El joven pálido y torpe que se quedaba sin saber qué decir al encontrarse con una celebridad de la política se transforma en unos pocos años en una especie de impasible gurú omnipotente que en los grandes foros internacionales se ve rodeado por presidentes y primeros ministros aduladores y capaces de cometer las mayores indignidades por hacerse una foto con él. Saben que los algoritmos de Facebook combinados con la ignorancia y la irracionalidad humana pueden hacerles ganar o perder elecciones. Ingenieros de la compañía se incorporan en 2016 al equipo de campaña de Donald Trump y le ayudan a identificar con toda exactitud los peores instintos y los prejuicios de cada grupo de electores, y a explotarlas en su beneficio.

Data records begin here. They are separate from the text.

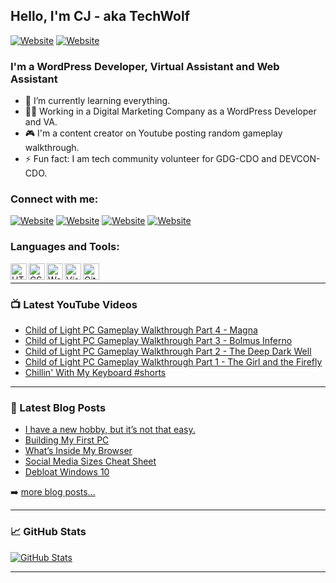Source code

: ## Hello, I'm CJ - aka TechWolf

[![Website](https://img.shields.io/static/v1?label=blog&message=follow&color=blue&style=for-the-badge&logo=wordpress&url=https%3A%2F%2Fthetechwolfcave.wordpress.com/)](https://thetechwolfcave.wordpress.com/)
[![Website](https://img.shields.io/static/v1?label=website&message=visit&color=blueviolet&style=for-the-badge&logo=github&url=https%3A%2F%2Fcjts15.github.io/)](https://cjts15.github.io/)

### I'm a WordPress Developer, Virtual Assistant and Web Assistant

- 🌱 I’m currently learning everything.
- 👨‍💻 Working in a Digital Marketing Company as a WordPress Developer and VA.
- 🎮 I'm a content creator on Youtube posting random gameplay walkthrough.
- ⚡ Fun fact: I am tech community volunteer for GDG-CDO and DEVCON-CDO.

### Connect with me:
[![Website](https://img.shields.io/badge/WordPress-21759B?style=for-the-badge&logo=wordpress&logoColor=white)][blog]
[![Website](https://img.shields.io/badge/YouTube-FF0000?style=for-the-badge&logo=youtube&logoColor=white)][youtube]
[![Website](https://img.shields.io/badge/Twitter-1DA1F2?style=for-the-badge&logo=twitter&logoColor=white)][twitter]
[![Website](https://img.shields.io/badge/LinkedIn-0A66C2?style=for-the-badge&logo=linkedin&logoColor=white)][linkedin]

### Languages and Tools:

<img align="left" alt="HTML5" width="26px" src="https://cdn.jsdelivr.net/gh/devicons/devicon/icons/html5/html5-original.svg">
<img align="left" alt="CSS" width="26px" src="https://cdn.jsdelivr.net/gh/devicons/devicon/icons/css3/css3-original.svg">
<img align="left" alt="WordPress" width="26px" src="https://cdn.jsdelivr.net/gh/devicons/devicon/icons/wordpress/wordpress-plain.svg">
<img align="left" alt="Visual Studio Code" width="26px" src="https://cdn.jsdelivr.net/gh/devicons/devicon/icons/visualstudio/visualstudio-plain.svg">
<img align="left" alt="GitHub" width="26px" src="https://cdn.jsdelivr.net/gh/devicons/devicon/icons/github/github-original.svg">

<br />

---

### 📺 Latest YouTube Videos

<!-- YOUTUBE:START -->
- [Child of Light PC Gameplay Walkthrough Part 4 - Magna](https://www.youtube.com/watch?v=Q_4RQtRjxZY)
- [Child of Light PC Gameplay Walkthrough Part 3 - Bolmus Inferno](https://www.youtube.com/watch?v=OcrJEoFlHLM)
- [Child of Light PC Gameplay Walkthrough Part 2 - The Deep Dark Well](https://www.youtube.com/watch?v=Wus97pIv9A0)
- [Child of Light PC Gameplay Walkthrough Part 1 - The Girl and the Firefly](https://www.youtube.com/watch?v=MMlwgX5ufmM)
- [Chillin&#39; With My Keyboard #shorts](https://www.youtube.com/watch?v=_A2gE2qi_i0)
<!-- YOUTUBE:END -->


---

### 📕 Latest Blog Posts

<!-- BLOG-POST-LIST:START -->
- [I have a new hobby, but it’s not that easy.](https://thetechwolfcave.wordpress.com/2022/06/17/i-have-a-new-hobby-but-its-not-that-easy/)
- [Building My First PC](https://thetechwolfcave.wordpress.com/2022/05/28/finally/)
- [What’s Inside My Browser](https://thetechwolfcave.wordpress.com/2022/05/02/whats-inside-my-browser/)
- [Social Media Sizes Cheat Sheet](https://thetechwolfcave.wordpress.com/2022/04/25/social-media-sizes-cheat-sheet/)
- [Debloat Windows 10](https://thetechwolfcave.wordpress.com/2022/01/02/debloat-windows-10/)
<!-- BLOG-POST-LIST:END -->

➡️ [more blog posts...](https://thetechwolfcave.wordpress.com/)

---

### 📈 GitHub Stats

[![GitHub Stats](https://github-readme-stats.vercel.app/api?username=CJTS15)](https://github.com/CJTS15)

---

[website]: https://cjts15.github.io/
[blog]: https://thetechwolfcave.wordpress.com/
[twitter]: https://twitter.com/cj_wolfy15
[youtube]: https://www.youtube.com/channel/UCO0VebhOX9eKVVYa1_PXnFg
[linkedin]: https://www.linkedin.com/in/cjsabijon/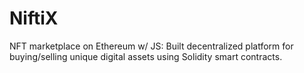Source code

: # NiftiX
NFT marketplace on Ethereum w/ JS: Built decentralized platform for buying/selling unique digital assets using Solidity smart contracts.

Cuanto más poderosos se vuelven, dice Wynn-Williams, mayor es su irresponsabilidad. Con la ayuda de políticos corruptos rompen las normas internacionales que haga falta para pagar menos impuestos y eludir regulaciones que limiten en algo el crecimiento de una riqueza muy superior a la de muchos países. Mark, que no bebía más que Coca-Cola, se aficiona a los vinos más caros del mundo. Nada vale nada si no es exclusivo y desmedido. En Myanmar, donde los servicios de internet solo llegan a través de Facebook, la red social se convierte en un medio de mentira y extremismo, y a continuación de matanza. En cuentas de Facebook se publican noticias falsas sobre delitos y violaciones cometidos por miembros de la minoría musulmana, y a continuación llamadas públicas al exterminio, que cobran rápidamente una sanguinaria realidad. Cada bulo que multiplica el fanatismo y el crimen aumenta los beneficios de la compañía.
Al bueno de Mark y a su núcleo dirigente, lo que ocurra en esos países de hojalata (tin pot countries, dicen) no les merece la menor atención. Ingenieros muy especializados han ideado un sistema para detectar ciertas expresiones clave en las publicaciones de chicos y chicas adolescentes entre los 12 y los 17 años: sobrepeso, inseguridad, sentimiento de inferioridad, falta de atractivo. Esos datos los empaquetan y los venden a fabricantes de productos de belleza, o a proveedores de dietas dudosas de adelgazamiento, que envían a esas personas tan vulnerables anuncios a la medida de sus fragilidades. Llega un día en que Sarah Wynn-Williams se ve colmada de vergüenza y decide que tiene que marcharse. Pero no le da tiempo porque le toman la delantera y la despiden. Así ganó el derecho a no vender su alma y la libertad de no callar.